START STUDY MATERIAL
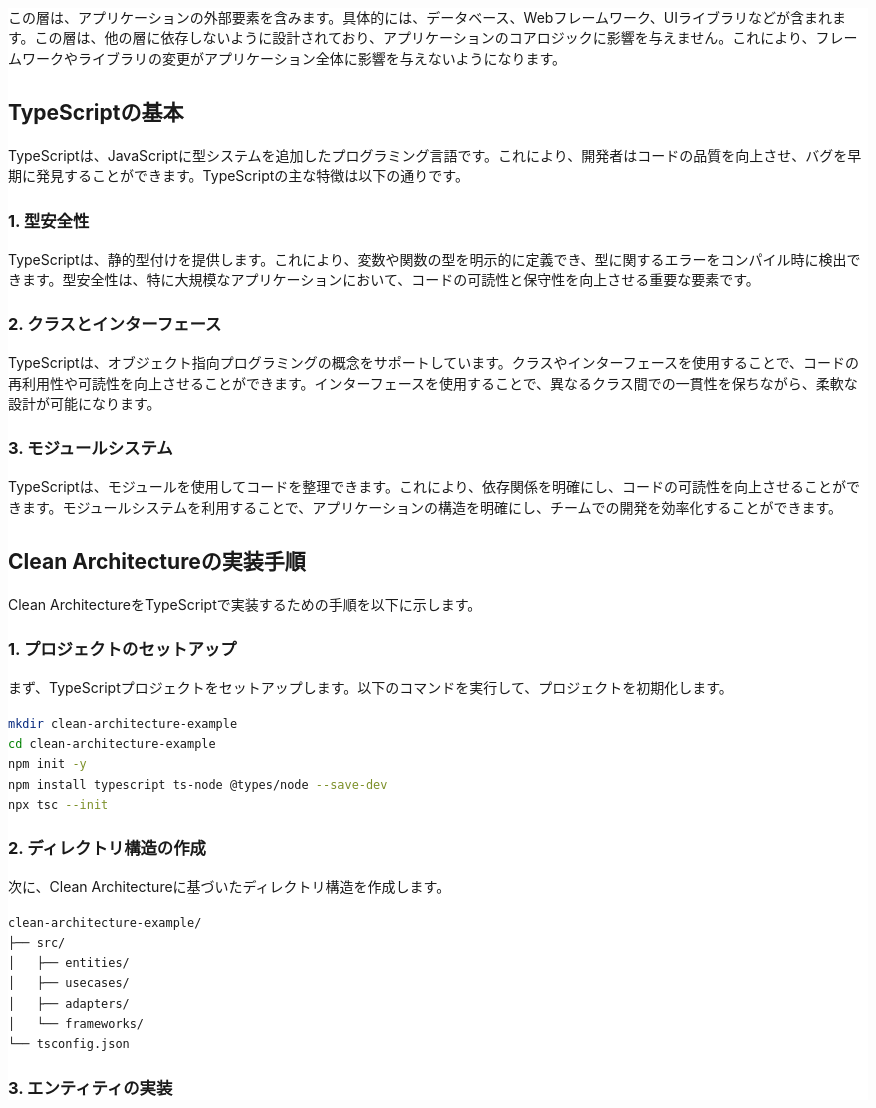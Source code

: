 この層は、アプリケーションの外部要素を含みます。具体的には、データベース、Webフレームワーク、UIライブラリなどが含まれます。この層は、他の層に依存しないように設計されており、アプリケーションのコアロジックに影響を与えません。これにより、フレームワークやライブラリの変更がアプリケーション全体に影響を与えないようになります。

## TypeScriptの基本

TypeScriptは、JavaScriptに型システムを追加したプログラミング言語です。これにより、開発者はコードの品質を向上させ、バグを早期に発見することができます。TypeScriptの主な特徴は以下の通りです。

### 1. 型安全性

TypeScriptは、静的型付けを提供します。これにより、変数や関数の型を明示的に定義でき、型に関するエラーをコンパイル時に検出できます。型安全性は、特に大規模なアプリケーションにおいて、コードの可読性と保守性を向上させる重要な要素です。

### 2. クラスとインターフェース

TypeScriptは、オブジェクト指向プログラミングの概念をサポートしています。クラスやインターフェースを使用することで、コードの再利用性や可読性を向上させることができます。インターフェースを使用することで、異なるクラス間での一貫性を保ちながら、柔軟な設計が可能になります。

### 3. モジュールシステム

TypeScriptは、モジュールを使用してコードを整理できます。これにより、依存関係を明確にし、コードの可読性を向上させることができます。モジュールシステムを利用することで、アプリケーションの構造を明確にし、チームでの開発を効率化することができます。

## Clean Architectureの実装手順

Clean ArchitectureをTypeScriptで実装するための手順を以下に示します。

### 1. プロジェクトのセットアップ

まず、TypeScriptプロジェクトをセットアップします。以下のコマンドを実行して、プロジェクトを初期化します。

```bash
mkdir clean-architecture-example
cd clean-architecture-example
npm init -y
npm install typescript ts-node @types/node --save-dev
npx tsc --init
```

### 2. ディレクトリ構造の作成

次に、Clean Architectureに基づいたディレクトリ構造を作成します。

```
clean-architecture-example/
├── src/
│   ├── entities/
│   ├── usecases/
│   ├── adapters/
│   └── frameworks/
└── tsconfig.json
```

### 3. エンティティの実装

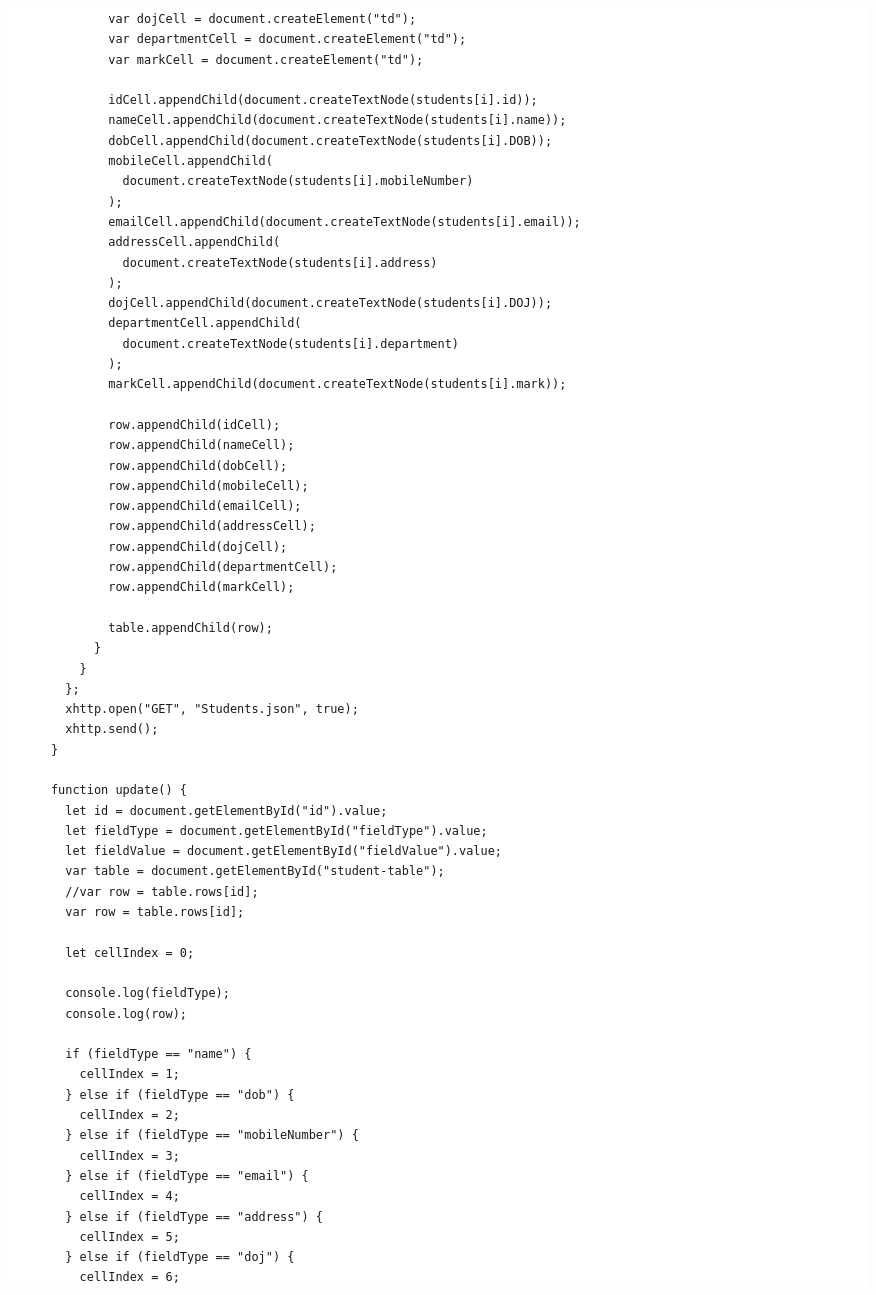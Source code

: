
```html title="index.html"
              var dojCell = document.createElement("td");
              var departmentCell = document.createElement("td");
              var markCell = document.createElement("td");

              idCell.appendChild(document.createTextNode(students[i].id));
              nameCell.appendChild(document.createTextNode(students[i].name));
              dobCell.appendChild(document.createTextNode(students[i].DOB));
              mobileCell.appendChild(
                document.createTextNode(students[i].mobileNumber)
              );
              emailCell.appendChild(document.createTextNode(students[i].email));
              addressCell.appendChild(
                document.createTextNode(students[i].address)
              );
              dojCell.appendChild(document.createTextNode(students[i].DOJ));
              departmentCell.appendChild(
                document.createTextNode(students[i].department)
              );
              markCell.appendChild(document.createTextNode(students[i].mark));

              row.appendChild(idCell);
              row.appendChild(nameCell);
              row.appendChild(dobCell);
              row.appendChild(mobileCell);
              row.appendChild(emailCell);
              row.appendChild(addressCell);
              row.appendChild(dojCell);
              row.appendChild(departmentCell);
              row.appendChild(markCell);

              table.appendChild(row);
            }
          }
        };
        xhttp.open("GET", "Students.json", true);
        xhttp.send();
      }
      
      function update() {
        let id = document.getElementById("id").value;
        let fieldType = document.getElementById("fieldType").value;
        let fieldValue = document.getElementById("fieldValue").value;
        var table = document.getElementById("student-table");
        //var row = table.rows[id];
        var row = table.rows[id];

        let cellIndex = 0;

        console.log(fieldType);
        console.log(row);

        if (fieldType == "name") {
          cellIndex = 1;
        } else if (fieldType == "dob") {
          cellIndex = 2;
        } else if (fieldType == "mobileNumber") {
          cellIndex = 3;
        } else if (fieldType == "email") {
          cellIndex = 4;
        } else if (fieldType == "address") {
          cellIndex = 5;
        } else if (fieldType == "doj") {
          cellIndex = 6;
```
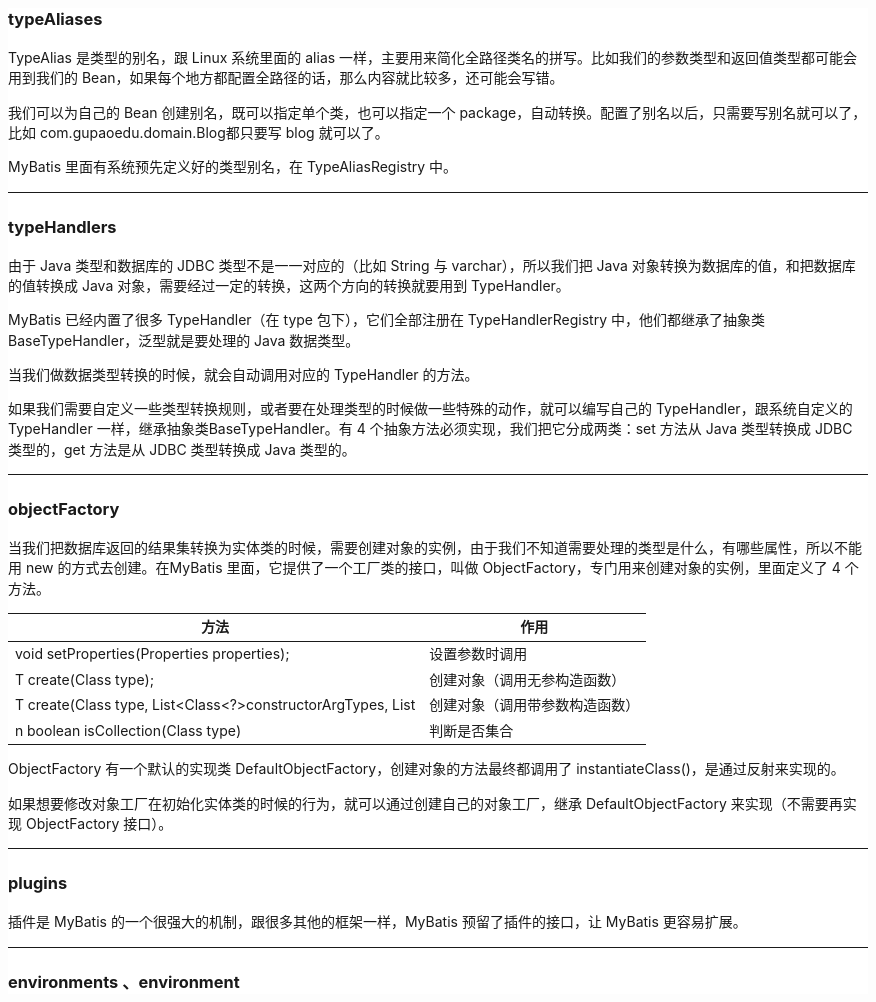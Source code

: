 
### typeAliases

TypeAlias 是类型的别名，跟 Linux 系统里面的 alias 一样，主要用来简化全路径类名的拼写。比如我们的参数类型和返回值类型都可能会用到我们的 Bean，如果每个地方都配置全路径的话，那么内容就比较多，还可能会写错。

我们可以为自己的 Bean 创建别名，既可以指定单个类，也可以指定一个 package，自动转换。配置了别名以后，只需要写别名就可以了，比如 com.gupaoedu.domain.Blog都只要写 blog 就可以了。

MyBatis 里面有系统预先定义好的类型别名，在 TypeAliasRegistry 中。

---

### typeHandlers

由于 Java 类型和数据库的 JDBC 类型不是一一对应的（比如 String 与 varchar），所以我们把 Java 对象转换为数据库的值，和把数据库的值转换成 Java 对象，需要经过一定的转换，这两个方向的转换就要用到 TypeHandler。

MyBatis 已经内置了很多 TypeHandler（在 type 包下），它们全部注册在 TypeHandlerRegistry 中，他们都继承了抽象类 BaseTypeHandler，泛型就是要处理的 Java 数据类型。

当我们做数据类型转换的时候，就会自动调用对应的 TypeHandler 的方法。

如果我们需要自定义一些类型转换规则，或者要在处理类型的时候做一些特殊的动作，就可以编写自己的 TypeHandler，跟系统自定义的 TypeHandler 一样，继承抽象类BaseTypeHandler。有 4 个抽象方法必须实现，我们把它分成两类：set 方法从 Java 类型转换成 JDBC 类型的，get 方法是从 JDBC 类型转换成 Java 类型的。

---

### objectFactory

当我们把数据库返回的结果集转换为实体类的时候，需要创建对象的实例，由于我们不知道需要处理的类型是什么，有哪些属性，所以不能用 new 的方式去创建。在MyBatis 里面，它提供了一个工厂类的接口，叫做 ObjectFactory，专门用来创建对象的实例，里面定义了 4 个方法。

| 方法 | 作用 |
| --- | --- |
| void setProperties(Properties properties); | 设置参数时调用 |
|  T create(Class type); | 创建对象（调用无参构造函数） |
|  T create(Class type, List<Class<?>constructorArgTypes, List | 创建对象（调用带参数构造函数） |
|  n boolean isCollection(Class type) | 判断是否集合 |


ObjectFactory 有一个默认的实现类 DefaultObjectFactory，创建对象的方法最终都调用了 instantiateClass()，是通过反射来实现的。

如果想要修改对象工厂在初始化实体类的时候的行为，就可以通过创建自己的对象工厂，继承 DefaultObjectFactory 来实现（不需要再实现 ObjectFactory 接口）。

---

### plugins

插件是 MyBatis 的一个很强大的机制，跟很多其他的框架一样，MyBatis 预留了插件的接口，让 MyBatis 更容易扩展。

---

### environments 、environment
END STUDY MATERIAL
# WORK INSTRUCTIONS
After dropping the pictures, reproduce exactly the lines from the first line of the entries through the line containing "### 1. 型安全性", both included.

# THE COMPLETED TASK
Source code

: この層は、アプリケーションの外部要素を含みます。具体的には、データベース、Webフレームワーク、UIライブラリなどが含まれます。この層は、他の層に依存しないように設計されており、アプリケーションのコアロジックに影響を与えません。これにより、フレームワークやライブラリの変更がアプリケーション全体に影響を与えないようになります。

## TypeScriptの基本

TypeScriptは、JavaScriptに型システムを追加したプログラミング言語です。これにより、開発者はコードの品質を向上させ、バグを早期に発見することができます。TypeScriptの主な特徴は以下の通りです。

### 1. 型安全性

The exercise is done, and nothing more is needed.